Monday, April 19, 2010

Repair Work: The Rider (Part II)

Here it is six weeks after my accident and I'm still working on the emotional repair.  It would be so much easier if my wounds hadn't been so visible.

I know I'm healing extremely well but I'm tired of feeling "marred".  I look in the mirror constantly and see a face that is marred.  That's all I see and I can't get past it.  Flawed. Imperfect.  Injured.  Marred.

My upper lip and chin are still discolored, though at least they've faded to the pink hues.  Although my lip still feels split to some extent, I have regained most of my lip line.  But the texture on my upper lip looks suspect and I'm starting to worry the skin there will never be smooth again.

Family and friends have been so supportive through all of this and I'm so thankful for that. Most have commented on my amazing healing abilities and tell me I barely look any different than before.  But I still worry.  I pray I'll get my old face back exactly as it was.
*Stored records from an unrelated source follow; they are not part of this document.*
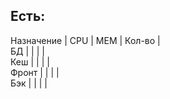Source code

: Есть:  
---
Назначение  |  CPU  |  MEM  |  Кол-во  |  
БД | |  |  |  
Кеш | |  |  |  
Фронт |   |  |  |  
Бэк  |  |  |  |  
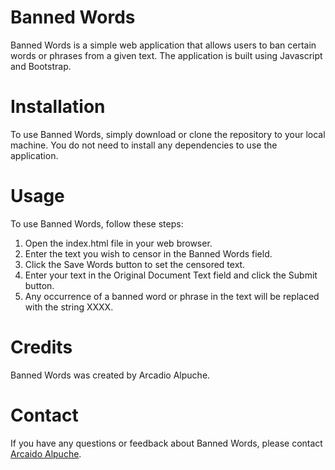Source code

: # Banned Words
Banned Words is a simple web application that allows users to ban certain words or phrases from a given text. The application is built using Javascript and Bootstrap.

# Installation
To use Banned Words, simply download or clone the repository to your local machine. You do not need to install any dependencies to use the application.

# Usage
To use Banned Words, follow these steps:

1. Open the index.html file in your web browser.
2. Enter the text you wish to censor in the Banned Words field.
3. Click the Save Words button to set the censored text.
4. Enter your text in the Original Document Text field and click the Submit button. 
5. Any occurrence of a banned word or phrase in the text will be replaced with the string XXXX.

# Credits
Banned Words was created by Arcadio Alpuche.

# Contact
If you have any questions or feedback about Banned Words, please contact [Arcaido Alpuche](mailto:aalpuche@outlook.com).
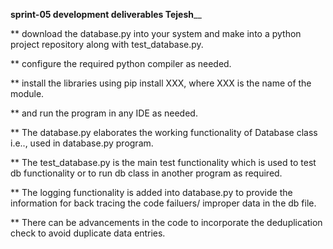 **sprint-05 development deliverables Tejesh**__

** download the database.py into your system and make into a python project repository along with test_database.py.

** configure the required python compiler as needed.

** install the libraries using pip install XXX, where XXX is the name of the module.

** and run the program in any IDE as needed.

** The database.py elaborates the working functionality of Database class i.e.., used in database.py program.

** The test_database.py is the main test functionality which is used to test db functionality or to run db class in another program as required.

** The logging functionality is added into database.py to provide the information for back tracing the code failuers/ improper data in the db file.

** There can be advancements in the code to incorporate the deduplication check to avoid duplicate data entries.
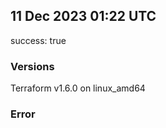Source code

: ## 11 Dec 2023 01:22 UTC

success: true

### Versions

Terraform v1.6.0 on linux_amd64

### Error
Did I appreciate it enough back then?  I'm sure I didn't.  But I know I'll appreciate it fully if I ever get it back again.

2 comments:

claudia said...

Oh, I completely understand. I'd feel the same way about my face.

Have you been able to make things better with some strategic makeup application?

Lisa said...

Haven't tried any makeup yet since I've had it so covered in ointment. That's a great idea, though, and I'll give it a try. Thanks, Claudia!